« Au-delà des problématiques purement économiques, l’AIE développe des analyses sur les problématiques environnementales », Laura Cozzi
Laura Cozzi, Analyste Principale à l’Agence Internationale de l’Énergie (AIE) a été interviewée par Raphaël Vial et Bianka Shoai Tehrani. http://www.iea.org/
SFEN Jeune Génération : pouvez-nous présenter votre parcours et ce qui vous a amenée à l’AIE ?
Laura Cozzi : je suis italienne, j’ai suivi des études d’ingénieur à Milan. Après mon diplôme, j’ai passé une période à l’Ecole des Mines de Paris.
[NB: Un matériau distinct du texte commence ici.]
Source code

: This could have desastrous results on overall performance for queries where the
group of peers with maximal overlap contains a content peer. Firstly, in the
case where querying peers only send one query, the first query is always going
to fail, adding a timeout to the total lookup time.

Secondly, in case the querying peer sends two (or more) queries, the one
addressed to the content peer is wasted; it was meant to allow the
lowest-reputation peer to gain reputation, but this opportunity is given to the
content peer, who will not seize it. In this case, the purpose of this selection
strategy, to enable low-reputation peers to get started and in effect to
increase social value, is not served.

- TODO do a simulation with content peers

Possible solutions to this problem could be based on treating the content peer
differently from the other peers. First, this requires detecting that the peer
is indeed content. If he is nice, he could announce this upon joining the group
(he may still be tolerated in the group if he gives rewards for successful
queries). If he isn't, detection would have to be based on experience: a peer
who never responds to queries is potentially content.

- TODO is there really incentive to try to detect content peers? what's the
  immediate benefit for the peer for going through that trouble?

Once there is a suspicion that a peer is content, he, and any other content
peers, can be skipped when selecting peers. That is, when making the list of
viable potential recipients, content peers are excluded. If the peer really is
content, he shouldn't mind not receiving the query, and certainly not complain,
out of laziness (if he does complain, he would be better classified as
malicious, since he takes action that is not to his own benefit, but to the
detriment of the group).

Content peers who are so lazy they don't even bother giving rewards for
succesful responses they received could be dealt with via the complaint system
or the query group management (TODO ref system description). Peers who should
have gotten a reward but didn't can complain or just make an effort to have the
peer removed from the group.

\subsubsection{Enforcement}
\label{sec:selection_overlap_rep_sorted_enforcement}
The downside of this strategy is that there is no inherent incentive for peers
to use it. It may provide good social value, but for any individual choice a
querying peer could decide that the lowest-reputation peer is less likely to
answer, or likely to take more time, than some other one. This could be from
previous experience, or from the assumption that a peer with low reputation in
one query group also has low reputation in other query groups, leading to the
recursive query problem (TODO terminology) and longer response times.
J’ai ensuite fait un DEA en économie de l’énergie qui m’a conduite en premier poste a travailler sur le pétrole au centre d’études de la société ENI. J’ai ensuite postulé à l’AIE et ai été appelée par Fatih Birol, l’économiste en chef de l’AIE, pour un contrat de 11 mois à l’époque ; j’ai depuis lors été confirmée dans mes fonctions.
Aujourd’hui, je m’occupe de la partie modélisation du WEO (World Energy Outlook, publication annuelle qui fait la renommée de l’AIE) ; j’encadre les équipes qui y sont dédiées.
Notre travail consiste à tenir à jour et améliorer chaque année, pour chaque édition du WEO, le modèle économique de l’AIE, de façon à intégrer plus de paramètres et de nouvelles techniques de modélisation.
Quelles sont les missions de l’Agence Internationale de l’Energie ?
LC : L’AIE, agence autonome de l’OCDE, a été fondée pour prendre en compte les conséquences du choc pétrolier de 1973 : les pays qui ont rejoint l’AIE se sont alors engagés à constituer des réserves de pétrole brut ou raffiné couvrant au moins trois mois d’importations nettes.
Depuis, la mission de l’AIE a évolué vers une compréhension plus large des marchés énergétiques, pour fournir aujourd’hui des analyses de marché à court, moyen et long termes sur tous les types d’énergies. Au-delà des problématiques purement économiques, l’AIE développe également depuis une quinzaine d’année des analyses sur les problématiques environnementales.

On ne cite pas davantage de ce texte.